►

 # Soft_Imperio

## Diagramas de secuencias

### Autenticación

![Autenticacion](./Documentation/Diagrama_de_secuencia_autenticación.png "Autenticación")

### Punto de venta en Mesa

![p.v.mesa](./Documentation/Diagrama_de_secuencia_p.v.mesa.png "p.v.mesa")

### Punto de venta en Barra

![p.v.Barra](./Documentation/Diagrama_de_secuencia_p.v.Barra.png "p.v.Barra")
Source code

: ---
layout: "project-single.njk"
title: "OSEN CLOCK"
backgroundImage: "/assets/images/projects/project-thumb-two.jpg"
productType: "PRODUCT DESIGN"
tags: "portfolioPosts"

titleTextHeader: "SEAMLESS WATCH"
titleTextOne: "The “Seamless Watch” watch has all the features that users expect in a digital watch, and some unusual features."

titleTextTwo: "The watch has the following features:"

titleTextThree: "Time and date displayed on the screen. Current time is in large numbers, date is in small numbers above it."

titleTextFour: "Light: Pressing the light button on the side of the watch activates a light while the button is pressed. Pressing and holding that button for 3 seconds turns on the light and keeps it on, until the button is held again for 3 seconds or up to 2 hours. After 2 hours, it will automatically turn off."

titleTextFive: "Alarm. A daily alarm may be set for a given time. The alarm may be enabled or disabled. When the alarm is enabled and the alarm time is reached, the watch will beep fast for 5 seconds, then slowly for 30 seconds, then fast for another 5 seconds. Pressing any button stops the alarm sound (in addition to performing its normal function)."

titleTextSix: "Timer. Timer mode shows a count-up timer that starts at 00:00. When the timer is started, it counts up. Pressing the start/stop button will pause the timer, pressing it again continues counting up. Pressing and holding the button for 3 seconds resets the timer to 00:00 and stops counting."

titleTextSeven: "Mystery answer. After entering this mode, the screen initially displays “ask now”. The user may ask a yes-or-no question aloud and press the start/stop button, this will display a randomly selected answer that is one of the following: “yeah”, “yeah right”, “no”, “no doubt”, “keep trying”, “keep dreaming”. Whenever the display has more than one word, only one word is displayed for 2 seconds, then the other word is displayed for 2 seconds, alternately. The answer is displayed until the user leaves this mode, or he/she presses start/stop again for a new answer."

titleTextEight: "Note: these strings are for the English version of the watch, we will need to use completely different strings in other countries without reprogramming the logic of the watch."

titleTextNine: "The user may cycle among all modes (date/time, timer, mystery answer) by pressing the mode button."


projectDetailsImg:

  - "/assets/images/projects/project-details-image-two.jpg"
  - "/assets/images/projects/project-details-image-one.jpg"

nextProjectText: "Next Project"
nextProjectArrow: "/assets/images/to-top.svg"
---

◄

> _Task brief_
Give the entries again exactly as they stand.

> _Exercise output_
 # Soft_Imperio

## Diagramas de secuencias

### Autenticación

![Autenticacion](./Documentation/Diagrama_de_secuencia_autenticación.png "Autenticación")

### Punto de venta en Mesa

![p.v.mesa](./Documentation/Diagrama_de_secuencia_p.v.mesa.png "p.v.mesa")

### Punto de venta en Barra

![p.v.Barra](./Documentation/Diagrama_de_secuencia_p.v.Barra.png "p.v.Barra")
Source code

: ---
layout: "project-single.njk"
title: "OSEN CLOCK"
backgroundImage: "/assets/images/projects/project-thumb-two.jpg"
productType: "PRODUCT DESIGN"
tags: "portfolioPosts"

titleTextHeader: "SEAMLESS WATCH"
titleTextOne: "The “Seamless Watch” watch has all the features that users expect in a digital watch, and some unusual features."

titleTextTwo: "The watch has the following features:"

titleTextThree: "Time and date displayed on the screen. Current time is in large numbers, date is in small numbers above it."

titleTextFour: "Light: Pressing the light button on the side of the watch activates a light while the button is pressed. Pressing and holding that button for 3 seconds turns on the light and keeps it on, until the button is held again for 3 seconds or up to 2 hours. After 2 hours, it will automatically turn off."

titleTextFive: "Alarm. A daily alarm may be set for a given time. The alarm may be enabled or disabled. When the alarm is enabled and the alarm time is reached, the watch will beep fast for 5 seconds, then slowly for 30 seconds, then fast for another 5 seconds. Pressing any button stops the alarm sound (in addition to performing its normal function)."

titleTextSix: "Timer. Timer mode shows a count-up timer that starts at 00:00. When the timer is started, it counts up. Pressing the start/stop button will pause the timer, pressing it again continues counting up. Pressing and holding the button for 3 seconds resets the timer to 00:00 and stops counting."

titleTextSeven: "Mystery answer. After entering this mode, the screen initially displays “ask now”. The user may ask a yes-or-no question aloud and press the start/stop button, this will display a randomly selected answer that is one of the following: “yeah”, “yeah right”, “no”, “no doubt”, “keep trying”, “keep dreaming”. Whenever the display has more than one word, only one word is displayed for 2 seconds, then the other word is displayed for 2 seconds, alternately. The answer is displayed until the user leaves this mode, or he/she presses start/stop again for a new answer."

titleTextEight: "Note: these strings are for the English version of the watch, we will need to use completely different strings in other countries without reprogramming the logic of the watch."

titleTextNine: "The user may cycle among all modes (date/time, timer, mystery answer) by pressing the mode button."


projectDetailsImg:

  - "/assets/images/projects/project-details-image-two.jpg"
  - "/assets/images/projects/project-details-image-one.jpg"

nextProjectText: "Next Project"
nextProjectArrow: "/assets/images/to-top.svg"
---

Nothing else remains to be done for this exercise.